Fruits : néant, le mioga est stérile.
Récolte : sous nos climats, la récolte des fleurs se fait au fur et à mesure de leur apparition, en principe
tant que dure la belle saison (de juin à septembre selon les régions).
Autres variétés : les zingibéracées sont nombreuses, parmi les plus connues nous cultivons le gingembre officinal,
le curcuma, le zédoaire, le grand galanga, le galanga kaempferia, le gingembre van phail.
Utilisations : le principal attrait du mioga, ce sont ses inflorescences, que ce soit pour le plaisir
de contempler la fleur ou pour la consommer. On l'incorpore au plat en fin de cuisson, tranchée en lamelles minces.
Essayez des dés de porc et de poulet mijotés avec de l'ail et des oignons; vous faites cuire séparément des nouilles
chinoises avec des "cheveux de grand-père" (vermicelle de soja). Quand la viande est bien rissolée, ajoutez
les lamelles de mioga puis les nouilles et le vermicelle, c'est prêt ! C'est aussi une bonne idée de faire cuire avec
les vermicelles et nouilles des lamelles de champignons parfumés (shi-take) et des champignons noirs. Le même plat
peut se concevoir en soupe.
Résistance au froid - Rusticité : ce qui a séduit les botanistes acclimateurs du 19ème siècle, c'est aussi sa
rusticité. L'un d'eux atteste que ses plants de mioga ont passé l'hiver particulièrement rigoureux de 1879 - 1880
ce qui ne nous renseigne guère... On peut lire de-ci de-là des affirmations sur la rusticité du mioga allant jusqu'à
des température de -18 ou - 20°. Pour notre part, nous n'avons pas essayé de le cultiver dehors, tout au plus,
ce que nous pouvons affirmer, c'est qu'il résiste sans souci à des gels passagers.
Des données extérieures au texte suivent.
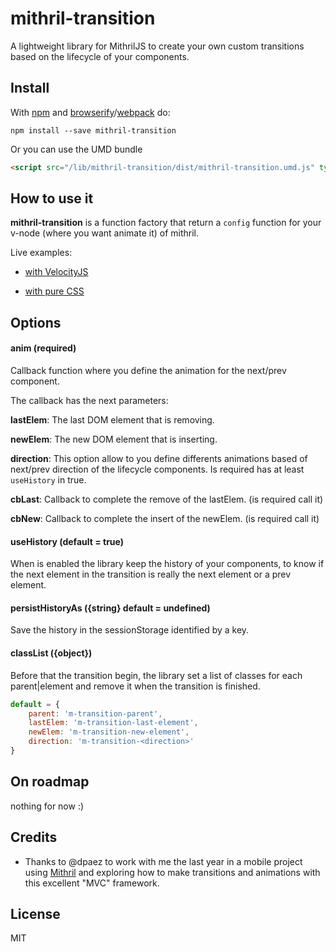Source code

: # mithril-transition
A lightweight library for MithrilJS to create your own custom transitions based on the lifecycle of your components.

## Install

With [npm](https://npmjs.com/package/mithril-transition) and [browserify](https://www.npmjs.com/package/browserify)/[webpack](https://www.npmjs.com/package/webpack) do:

```
npm install --save mithril-transition
```

Or you can use the UMD bundle

```html
<script src="/lib/mithril-transition/dist/mithril-transition.umd.js" type="text/javascript"></script>
```

## How to use it

**mithril-transition** is a function factory that return a ```config``` function for your v-node (where you want animate it) of mithril.

Live examples:

- [with VelocityJS](https://t.co/1psrMMUqkT)

- [with pure CSS](https://jsfiddle.net/tinchoz49/ckounhoz)

## Options

#### anim (required)
Callback function where you define the animation for the next/prev component.

The callback has the next parameters:

**lastElem**: The last DOM element that is removing.

**newElem**: The new DOM element that is inserting.

**direction**: This option allow to you define differents animations based of next/prev direction of the lifecycle components. Is required has at least ```useHistory``` in true.

**cbLast**: Callback to complete the remove of the lastElem. (is required call it)

**cbNew**: Callback to complete the insert of the newElem. (is required call it)

#### useHistory (default = true)
When is enabled the library keep the history of your components, to know if the next element in the transition is really the next element or a prev element.

#### persistHistoryAs ({string} default = undefined)
Save the history in the sessionStorage identified by a key.

#### classList ({object})
Before that the transition begin, the library set a list of classes for each parent|element and remove it when the transition is finished.
```javascript
default = {
    parent: 'm-transition-parent',
    lastElem: 'm-transition-last-element',
    newElem: 'm-transition-new-element',
    direction: 'm-transition-<direction>'
}
```

## On roadmap

nothing for now :)

## Credits

* Thanks to @dpaez to work with me the last year in a mobile project using [Mithril](http://mithril.js.org/) and exploring how to make transitions and animations with this excellent "MVC" framework.

## License

MIT
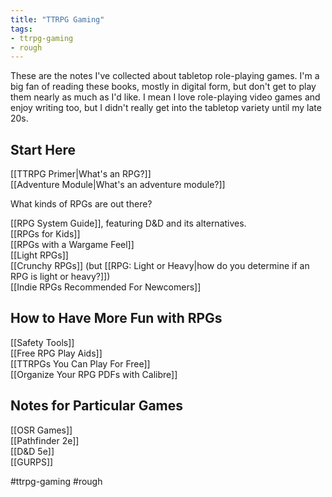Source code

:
 ```yaml
---
title: "TTRPG Gaming"
tags:
- ttrpg-gaming
- rough
---
```


These are the notes I've collected about tabletop role-playing games. I'm a big fan of reading these books, mostly in digital form, but don't get to play them nearly as much as I'd like. I mean I love role-playing video games and enjoy writing too, but I didn't really get into the tabletop variety until my late 20s.

## Start Here

[[TTRPG Primer|What's an RPG?]]  
[[Adventure Module|What's an adventure module?]]  

What kinds of RPGs are out there?

[[RPG System Guide]], featuring D&D and its alternatives.  
[[RPGs for Kids]]  
[[RPGs with a Wargame Feel]]  
[[Light RPGs]]  
[[Crunchy RPGs]] (but [[RPG: Light or Heavy|how do you determine if an RPG is light or heavy?]])  
[[Indie RPGs Recommended For Newcomers]]  

## How to Have More Fun with RPGs

[[Safety Tools]]  
[[Free RPG Play Aids]]  
[[TTRPGs You Can Play For Free]]  
[[Organize Your RPG PDFs with Calibre]]  

## Notes for Particular Games

[[OSR Games]]  
[[Pathfinder 2e]]  
[[D&D 5e]]  
[[GURPS]]  


#ttrpg-gaming #rough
Il convient de rester
prudent et de ne tenter des expériences que si l'on a des pieds de secours au chaud.
Nature du terrain : très facile à cultiver en pot, le mioga réclame pour prospérer, des sols très légers
et riches, acides et
exempts de pierres pour développer correctement son rhizome. En serre, utiliser un substrat à base de terre de
bruyère ou un terreau de feuilles. Pour le repiquage, il faut privilégier des pots bas et larges, les fleurs ayant
tendance à éclore à la périphérie du pot.
Exposition : une exposition en plein soleil est acceptable pendant les mois les moins chauds, le mioga
prospère cependant mieux s'il est protégé du soleil fort entre 11 heures et 16 heures. L'été, si la plante reste en
plein cagnard, le feuillage jaunit et le mioga entre en dormance pour de longs mois.
Attention surtout aux changements brusques de luminosité: toujours passer de l'ombre à la lumière progressivement.
Besoins en eau : très importants en période de végétation (d'avril à décembre sous nos climats).
Cesser tout arrosage de votre mioga dès que les feuilles sont à moitié jaunes pour ne les reprendre
progressivement qu'avec l'apparition des premières pousses. Veiller à utiliser une eau non calcaire.
Taille : se limite à supprimer les tiges jaunies.
Multiplication : division des rhizomes de mioga juste avant la reprise de la végétation. Diviser
à la main en morceaux portant au moins un bourgeon; le rendement final sera proportionnel à la grosseur
du rhizome de départ. Bien laisser sécher la cassure avant de planter.
Fertilisation : engrais plantes fleuries ou mieux, bon compost bien riche, à renouveler tous les
15 jours en période de végétation.
Ennemis : sous nos climats, le mioga n'a pas d'ennemi, ni en serre, ni en pleine terre, à part les
limaces qui aiment trouer les feuilles.